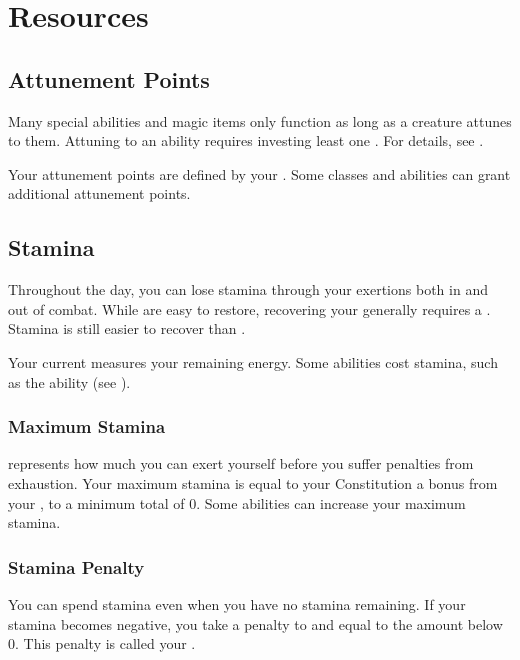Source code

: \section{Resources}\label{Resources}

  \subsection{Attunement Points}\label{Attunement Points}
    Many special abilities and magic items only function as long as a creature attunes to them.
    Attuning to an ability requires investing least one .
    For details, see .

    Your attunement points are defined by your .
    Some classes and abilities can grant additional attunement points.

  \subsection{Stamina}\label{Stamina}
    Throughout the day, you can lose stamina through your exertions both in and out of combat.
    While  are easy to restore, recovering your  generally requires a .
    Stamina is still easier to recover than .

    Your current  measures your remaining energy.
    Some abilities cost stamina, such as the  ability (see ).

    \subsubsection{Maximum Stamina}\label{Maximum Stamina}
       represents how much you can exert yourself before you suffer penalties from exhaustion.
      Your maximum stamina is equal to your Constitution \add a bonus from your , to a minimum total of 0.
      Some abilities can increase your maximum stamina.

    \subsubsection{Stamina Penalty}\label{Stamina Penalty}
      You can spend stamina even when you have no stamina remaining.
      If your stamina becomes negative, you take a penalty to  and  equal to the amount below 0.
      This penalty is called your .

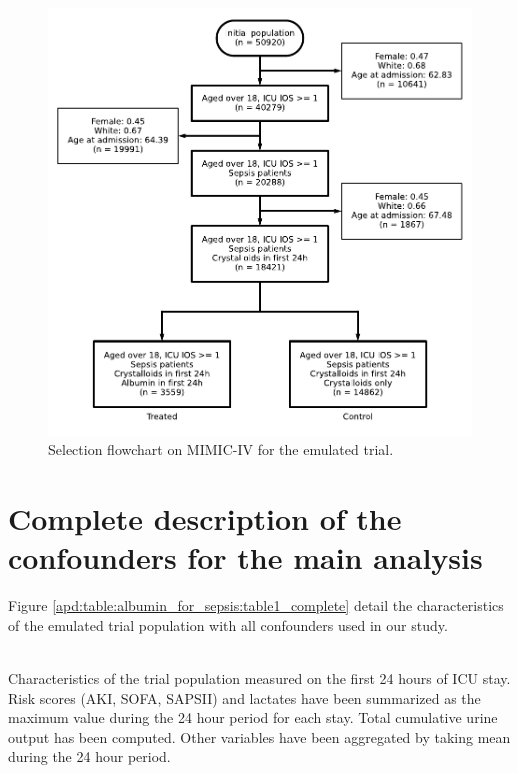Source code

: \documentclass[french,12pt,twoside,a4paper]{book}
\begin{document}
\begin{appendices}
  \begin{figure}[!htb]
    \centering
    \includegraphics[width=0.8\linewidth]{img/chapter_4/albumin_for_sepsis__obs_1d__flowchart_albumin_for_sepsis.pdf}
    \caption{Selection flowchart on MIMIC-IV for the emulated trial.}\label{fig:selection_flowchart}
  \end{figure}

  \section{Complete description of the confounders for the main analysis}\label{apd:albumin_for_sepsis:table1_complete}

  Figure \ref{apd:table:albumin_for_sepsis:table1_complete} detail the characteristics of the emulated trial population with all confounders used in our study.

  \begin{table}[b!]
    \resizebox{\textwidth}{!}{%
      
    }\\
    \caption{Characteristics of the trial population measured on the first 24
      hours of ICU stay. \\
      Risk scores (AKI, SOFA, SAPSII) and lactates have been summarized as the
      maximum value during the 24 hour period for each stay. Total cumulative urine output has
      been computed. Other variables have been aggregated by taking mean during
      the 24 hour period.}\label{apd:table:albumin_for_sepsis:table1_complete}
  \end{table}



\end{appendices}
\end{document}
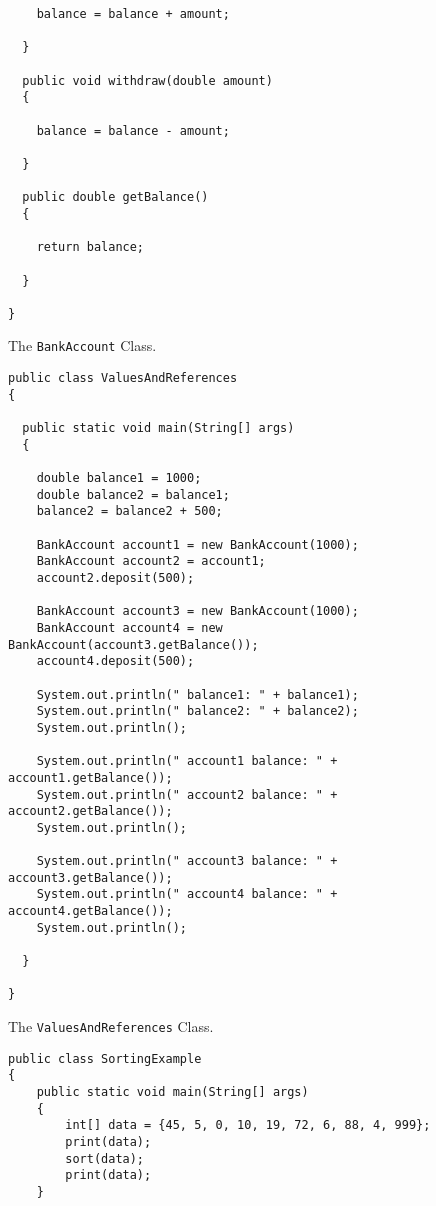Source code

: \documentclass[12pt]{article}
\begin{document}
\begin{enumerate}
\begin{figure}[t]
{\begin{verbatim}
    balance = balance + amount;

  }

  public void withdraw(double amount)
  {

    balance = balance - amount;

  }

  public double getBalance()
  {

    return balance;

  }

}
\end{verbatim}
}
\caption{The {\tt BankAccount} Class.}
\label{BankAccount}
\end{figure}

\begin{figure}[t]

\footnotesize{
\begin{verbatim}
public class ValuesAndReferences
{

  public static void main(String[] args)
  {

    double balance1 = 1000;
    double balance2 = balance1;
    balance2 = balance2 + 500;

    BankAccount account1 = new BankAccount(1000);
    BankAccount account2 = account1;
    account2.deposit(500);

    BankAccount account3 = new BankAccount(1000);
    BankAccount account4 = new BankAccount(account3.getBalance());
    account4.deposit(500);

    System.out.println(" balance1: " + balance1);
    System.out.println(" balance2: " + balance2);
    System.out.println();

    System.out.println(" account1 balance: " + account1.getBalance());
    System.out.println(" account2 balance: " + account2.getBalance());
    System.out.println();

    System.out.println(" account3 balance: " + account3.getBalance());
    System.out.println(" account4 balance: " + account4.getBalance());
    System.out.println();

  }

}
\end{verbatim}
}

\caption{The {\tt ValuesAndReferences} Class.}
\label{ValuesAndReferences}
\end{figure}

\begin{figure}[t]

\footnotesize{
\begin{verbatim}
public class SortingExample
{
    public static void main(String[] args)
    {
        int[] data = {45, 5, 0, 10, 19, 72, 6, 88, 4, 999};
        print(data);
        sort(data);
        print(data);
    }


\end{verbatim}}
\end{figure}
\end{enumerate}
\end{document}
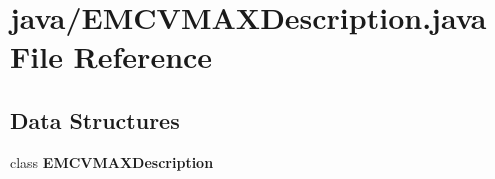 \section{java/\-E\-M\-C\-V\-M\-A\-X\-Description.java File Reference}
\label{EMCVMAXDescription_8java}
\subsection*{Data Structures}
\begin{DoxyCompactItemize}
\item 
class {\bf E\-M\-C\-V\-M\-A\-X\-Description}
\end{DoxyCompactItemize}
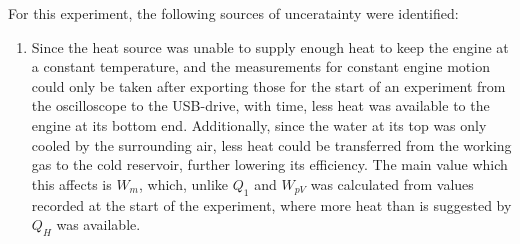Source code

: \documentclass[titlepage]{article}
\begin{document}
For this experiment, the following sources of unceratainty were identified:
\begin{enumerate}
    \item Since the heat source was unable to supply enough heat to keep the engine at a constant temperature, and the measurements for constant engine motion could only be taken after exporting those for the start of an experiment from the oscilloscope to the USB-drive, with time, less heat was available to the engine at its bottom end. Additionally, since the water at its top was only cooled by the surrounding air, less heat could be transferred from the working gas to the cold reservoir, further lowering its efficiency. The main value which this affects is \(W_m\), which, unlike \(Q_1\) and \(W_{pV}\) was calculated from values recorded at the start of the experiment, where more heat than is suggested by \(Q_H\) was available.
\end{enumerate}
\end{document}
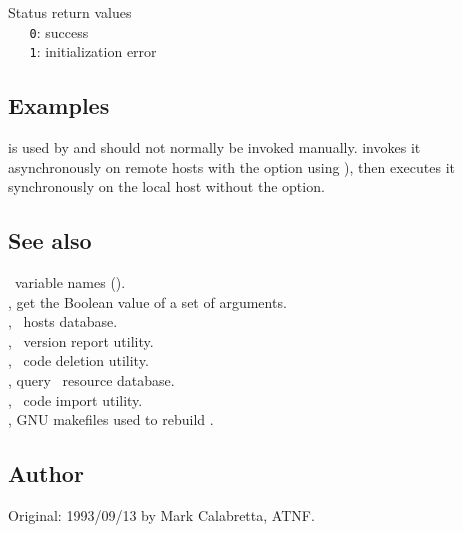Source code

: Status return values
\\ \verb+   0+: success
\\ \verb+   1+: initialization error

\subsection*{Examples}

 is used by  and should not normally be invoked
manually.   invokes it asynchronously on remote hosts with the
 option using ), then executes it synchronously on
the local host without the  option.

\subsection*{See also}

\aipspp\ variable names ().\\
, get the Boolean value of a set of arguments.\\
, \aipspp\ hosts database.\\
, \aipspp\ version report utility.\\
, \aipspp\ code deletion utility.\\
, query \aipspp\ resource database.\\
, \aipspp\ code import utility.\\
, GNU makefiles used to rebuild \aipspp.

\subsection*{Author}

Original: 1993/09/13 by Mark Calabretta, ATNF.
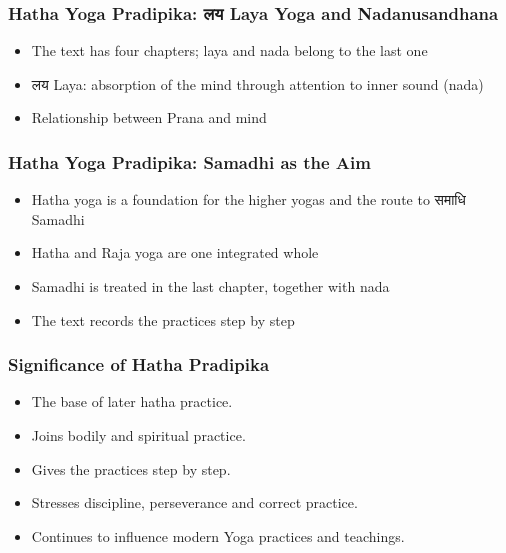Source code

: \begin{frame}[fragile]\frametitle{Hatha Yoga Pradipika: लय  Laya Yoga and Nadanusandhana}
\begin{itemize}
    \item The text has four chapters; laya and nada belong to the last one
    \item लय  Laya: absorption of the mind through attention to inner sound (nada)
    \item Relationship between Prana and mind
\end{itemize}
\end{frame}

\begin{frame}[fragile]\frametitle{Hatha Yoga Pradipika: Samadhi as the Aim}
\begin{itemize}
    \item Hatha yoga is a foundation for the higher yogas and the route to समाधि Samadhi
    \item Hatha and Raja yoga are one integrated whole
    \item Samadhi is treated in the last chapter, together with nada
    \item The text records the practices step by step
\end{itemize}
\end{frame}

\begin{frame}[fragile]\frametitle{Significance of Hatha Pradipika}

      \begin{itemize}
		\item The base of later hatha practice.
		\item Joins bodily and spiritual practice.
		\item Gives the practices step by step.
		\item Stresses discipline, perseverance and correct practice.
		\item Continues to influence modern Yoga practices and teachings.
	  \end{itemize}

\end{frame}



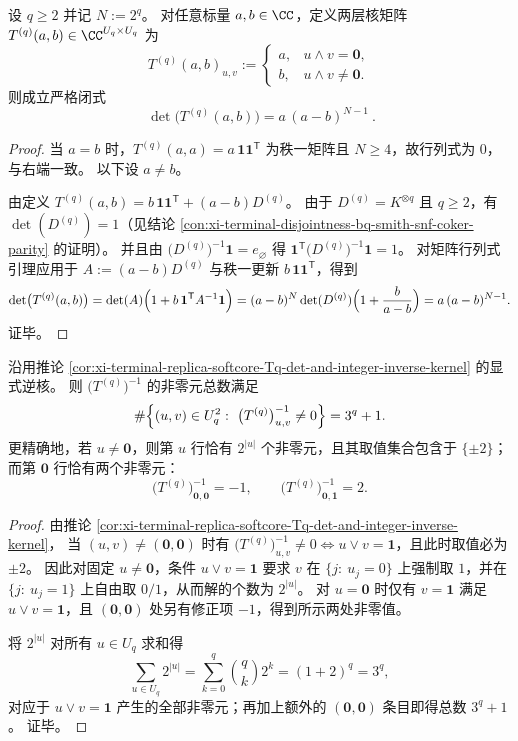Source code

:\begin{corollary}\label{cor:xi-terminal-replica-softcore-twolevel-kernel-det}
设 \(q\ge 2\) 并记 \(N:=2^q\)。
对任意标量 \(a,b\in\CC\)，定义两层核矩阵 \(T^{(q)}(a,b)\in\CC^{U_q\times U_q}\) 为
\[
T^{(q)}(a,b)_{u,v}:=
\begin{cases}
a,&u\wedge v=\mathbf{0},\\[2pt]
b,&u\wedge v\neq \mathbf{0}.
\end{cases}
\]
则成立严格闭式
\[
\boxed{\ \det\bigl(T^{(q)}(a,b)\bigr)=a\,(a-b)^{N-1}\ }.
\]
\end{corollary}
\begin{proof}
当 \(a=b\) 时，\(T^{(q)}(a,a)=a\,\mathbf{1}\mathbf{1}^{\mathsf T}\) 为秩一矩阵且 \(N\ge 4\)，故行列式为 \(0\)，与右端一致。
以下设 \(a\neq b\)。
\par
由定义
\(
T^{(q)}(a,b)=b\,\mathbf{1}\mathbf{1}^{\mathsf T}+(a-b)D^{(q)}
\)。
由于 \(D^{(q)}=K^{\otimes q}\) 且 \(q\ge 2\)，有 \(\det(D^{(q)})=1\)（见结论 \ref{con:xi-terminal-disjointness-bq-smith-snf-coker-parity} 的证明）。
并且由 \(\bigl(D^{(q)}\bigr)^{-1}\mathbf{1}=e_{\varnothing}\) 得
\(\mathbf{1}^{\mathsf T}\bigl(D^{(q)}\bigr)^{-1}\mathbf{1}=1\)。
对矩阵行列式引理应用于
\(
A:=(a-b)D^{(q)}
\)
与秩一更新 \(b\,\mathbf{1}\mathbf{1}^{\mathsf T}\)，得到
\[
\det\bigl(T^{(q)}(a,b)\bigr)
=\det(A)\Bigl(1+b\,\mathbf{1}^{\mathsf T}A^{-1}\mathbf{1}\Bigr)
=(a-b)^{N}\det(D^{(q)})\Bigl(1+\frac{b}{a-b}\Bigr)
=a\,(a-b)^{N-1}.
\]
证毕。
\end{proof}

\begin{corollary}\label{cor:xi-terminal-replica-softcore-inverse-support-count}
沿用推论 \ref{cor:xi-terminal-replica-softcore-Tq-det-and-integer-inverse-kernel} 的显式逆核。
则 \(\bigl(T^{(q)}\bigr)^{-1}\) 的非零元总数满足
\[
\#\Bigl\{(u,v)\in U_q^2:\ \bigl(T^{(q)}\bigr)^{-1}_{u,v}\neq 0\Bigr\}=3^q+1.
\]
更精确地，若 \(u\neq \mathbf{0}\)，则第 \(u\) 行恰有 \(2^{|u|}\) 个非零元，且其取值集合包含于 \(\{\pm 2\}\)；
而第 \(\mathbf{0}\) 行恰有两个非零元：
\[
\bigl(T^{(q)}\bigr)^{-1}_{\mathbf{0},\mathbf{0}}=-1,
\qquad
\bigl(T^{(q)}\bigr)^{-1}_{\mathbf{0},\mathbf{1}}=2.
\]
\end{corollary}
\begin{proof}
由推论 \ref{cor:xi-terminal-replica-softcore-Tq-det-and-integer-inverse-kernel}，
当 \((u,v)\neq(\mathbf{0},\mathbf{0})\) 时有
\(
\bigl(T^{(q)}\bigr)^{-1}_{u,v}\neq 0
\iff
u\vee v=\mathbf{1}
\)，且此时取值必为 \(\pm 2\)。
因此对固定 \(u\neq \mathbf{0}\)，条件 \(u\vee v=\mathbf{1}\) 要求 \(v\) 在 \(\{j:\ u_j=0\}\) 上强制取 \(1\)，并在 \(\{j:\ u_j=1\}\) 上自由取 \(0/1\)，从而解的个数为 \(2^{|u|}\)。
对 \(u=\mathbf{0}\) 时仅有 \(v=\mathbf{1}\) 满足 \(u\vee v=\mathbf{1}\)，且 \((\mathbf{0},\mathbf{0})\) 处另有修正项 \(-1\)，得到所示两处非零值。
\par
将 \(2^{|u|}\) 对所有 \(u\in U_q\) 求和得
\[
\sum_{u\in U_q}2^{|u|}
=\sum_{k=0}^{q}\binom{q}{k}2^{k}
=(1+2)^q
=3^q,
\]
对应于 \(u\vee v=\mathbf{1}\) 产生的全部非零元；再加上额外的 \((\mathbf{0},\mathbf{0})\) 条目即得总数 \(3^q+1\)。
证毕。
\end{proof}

→ Task objective
Could you repeat, exactly and with nothing added, the lines from the top of the entries above through the line that holds "Many special abilities", leaving out any pictures?

→ Answer to this exercise
Source code

: \section{Resources}\label{Resources}

  \subsection{Attunement Points}\label{Attunement Points}
    Many special abilities and magic items only function as long as a creature attunes to them.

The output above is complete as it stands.